Conventions morales anachroniques
Anne Kalman, une célèbre comédienne en quête de l’homme idéal, a le coup de foudre pour Philip Adams, un séduisant fonctionnaire de l’OTAN, célibataire endurci qui prétend être marié pour éviter de s’engager dans une relation durable avec ses nouvelles conquêtes. Dans ce contexte, le titre anglais Indiscreet, qui signifie « sans tact », prend tout sens. Lorsqu’Anne découvre le pot aux roses, leur passion tourne au vinaigre. La première partie du film est sans doute la plus réussie, portée par un pari finalement plus audacieux qu’il n’y paraît. Contrevenant aux règles de bienséance, Stanley Donen filme une situation d’adultère sous un jour à la fois ordinaire et émouvant. Il montre à quel point la représentation de l’adultère n’a plus rien de transgressif. Anne et Philip sont deux adultes, plus tout jeunes, qui ont passé l’âge qu’on leur fasse la morale. Si le film fait preuve de second degré dans sa manière de déjouer les règles de la censure, il ne construit pas pour autant de vraies situations de comédie. Au contraire, le thème musical, le jeu sur les silences et l’épure de la mise en scène frappent par leur qualité dramatique.
En banalisant la transgression, Stanley Donen insiste sur la désuétude des règles de censure imposées par le Code Hays depuis 1934 à Hollywood. Régissant la moralité des films américains, ce code est affaibli dans les années 1950 par des cinéastes redoublant d’inventivité pour le contourner, mais aussi par la distribution de films européens moralement moins corsetés. Dans Indiscret, Stanley Donen se retrouve sur le vieux continent, avec un couple d’acteurs vieillissants, à travailler sur un genre de comédie lui-même en déclin. Au crépuscule de l’âge d’or des studios, il joue avec des principes moraux qui semblent appartenir au passé. Les décors surchargés et étouffants du film donnent parfois l’impression de reconstituer un cadre victorien. Les personnages évoluent dans un univers anachronique, dînent dans des clubs d’un ennui mortel et s’aventurent dans les salles de concert et de théâtre qui croulent sous leur prestige. Çà et là, la modernité de Stanley Donen transparaît, mettant à jour des conventions obsolètes qui ne demandent qu’à voler en éclat. Lorsque Cary Grant et Ingrid Bergman se retrouvent réunis dans leur lit, côte à côte, grâce au procédé ingénieux du split-screen, la scène n’a rien de scandaleuse, dépourvue de connotations sexuelles, et ne vise qu’à représenter simplement un moment à la fois banal et attendrissant de la vie d’un couple.
Les limites du dispositif
Le film aurait pu s’en tenir à ce propos, mais Stanley Donen continue son entreprise de détournement de la censure dans un dernier acte à la tonalité et aux enjeux très différents, qui dévoile toute l’hypocrisie du célibataire Philip Adams. Une réplique d’Anne, sans doute la plus drôle du film, résume bien l’absurdité de la situation : « Comment osait-il me faire l’amour et ne pas être un homme marié ! » Oui, c’est absurde, car Philip Adams s’en tient à des règles, des lois de moralité, des principes, qui finissent par devenir incompréhensibles tant ils sont déconnectés de la vérité des sentiments et de toute réalité sociale. La posture de l’honnête homme qui ne repose que sur le mensonge et l’hypocrisie, voilà ce que Stanley Donen dénonce, ridiculisant le personnage joué par Cary Grant en recourant au procédé de l’ironie dramatique.

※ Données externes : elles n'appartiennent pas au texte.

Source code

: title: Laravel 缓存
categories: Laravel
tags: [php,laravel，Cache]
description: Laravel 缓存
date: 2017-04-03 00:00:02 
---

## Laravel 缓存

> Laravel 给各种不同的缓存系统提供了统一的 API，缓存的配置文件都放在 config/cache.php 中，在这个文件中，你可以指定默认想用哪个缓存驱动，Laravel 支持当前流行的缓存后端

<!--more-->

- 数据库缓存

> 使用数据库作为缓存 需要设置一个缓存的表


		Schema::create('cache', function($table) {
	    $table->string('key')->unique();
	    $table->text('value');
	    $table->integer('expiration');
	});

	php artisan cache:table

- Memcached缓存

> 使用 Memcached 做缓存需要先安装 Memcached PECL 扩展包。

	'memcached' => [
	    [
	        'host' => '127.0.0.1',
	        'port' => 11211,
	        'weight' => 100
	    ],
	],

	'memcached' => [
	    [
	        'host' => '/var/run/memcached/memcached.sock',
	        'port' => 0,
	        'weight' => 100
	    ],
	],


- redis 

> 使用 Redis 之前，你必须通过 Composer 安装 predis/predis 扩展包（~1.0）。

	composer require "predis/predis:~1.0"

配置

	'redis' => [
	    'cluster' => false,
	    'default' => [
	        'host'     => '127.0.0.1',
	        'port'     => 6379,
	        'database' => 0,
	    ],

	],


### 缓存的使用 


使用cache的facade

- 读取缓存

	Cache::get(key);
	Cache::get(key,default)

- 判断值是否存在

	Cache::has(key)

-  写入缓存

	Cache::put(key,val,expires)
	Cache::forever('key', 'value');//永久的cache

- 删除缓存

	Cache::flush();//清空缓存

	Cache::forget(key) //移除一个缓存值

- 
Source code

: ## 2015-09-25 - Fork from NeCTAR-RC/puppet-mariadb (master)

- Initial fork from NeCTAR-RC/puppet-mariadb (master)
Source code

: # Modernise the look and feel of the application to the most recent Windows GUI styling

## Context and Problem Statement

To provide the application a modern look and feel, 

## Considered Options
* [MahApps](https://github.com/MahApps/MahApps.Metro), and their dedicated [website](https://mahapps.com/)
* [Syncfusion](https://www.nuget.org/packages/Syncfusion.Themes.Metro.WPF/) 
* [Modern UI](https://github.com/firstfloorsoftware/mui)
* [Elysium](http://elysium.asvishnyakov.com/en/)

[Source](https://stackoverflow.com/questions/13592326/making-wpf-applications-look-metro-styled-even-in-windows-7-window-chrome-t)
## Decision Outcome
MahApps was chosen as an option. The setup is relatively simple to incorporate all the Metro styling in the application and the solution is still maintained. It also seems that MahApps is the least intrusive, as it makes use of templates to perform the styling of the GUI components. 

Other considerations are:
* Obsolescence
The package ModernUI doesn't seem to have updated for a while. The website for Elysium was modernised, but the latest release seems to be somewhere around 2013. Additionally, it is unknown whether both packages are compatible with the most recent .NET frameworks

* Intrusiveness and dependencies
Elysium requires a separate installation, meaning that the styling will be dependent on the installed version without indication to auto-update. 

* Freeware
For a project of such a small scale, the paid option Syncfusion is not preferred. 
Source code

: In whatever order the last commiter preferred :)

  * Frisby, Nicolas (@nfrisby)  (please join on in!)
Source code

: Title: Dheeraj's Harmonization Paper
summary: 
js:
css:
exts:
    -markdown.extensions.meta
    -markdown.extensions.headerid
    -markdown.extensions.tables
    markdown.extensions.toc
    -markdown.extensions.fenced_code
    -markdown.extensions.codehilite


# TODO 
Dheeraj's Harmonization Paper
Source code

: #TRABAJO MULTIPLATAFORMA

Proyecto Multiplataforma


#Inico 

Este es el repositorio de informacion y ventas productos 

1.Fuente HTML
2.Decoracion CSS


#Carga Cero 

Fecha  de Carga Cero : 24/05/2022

Ce que l’on peut reprocher au film, c’est finalement d’être victime de son dispositif : il repose sur des situations comiques (souvent volontairement) faibles qui ne permettent pas de libérer le rire et oscille de manière indécise entre le drame émouvant et la comédie romantique vieux jeu. Stanley Donen semble nous dire ceci : accrocher une toile d’art moderne dans un salon au luxe suranné ne suffit pas à le moderniser ; de même, se jouer de conventions démodées ne suffit pas à faire d’Indiscret un film transgressif. Si les comédies de Billy Wilder fonctionnent toujours aussi bien, c’est que sa mise en scène parvenait à s’affranchir de la censure en créant de l’ambiguïté et de la subversion dans un cadre moral contraignant. En montrant les failles et les contradictions d’un système en voie de péremption, Stanley Donen limite forcément la portée de son film.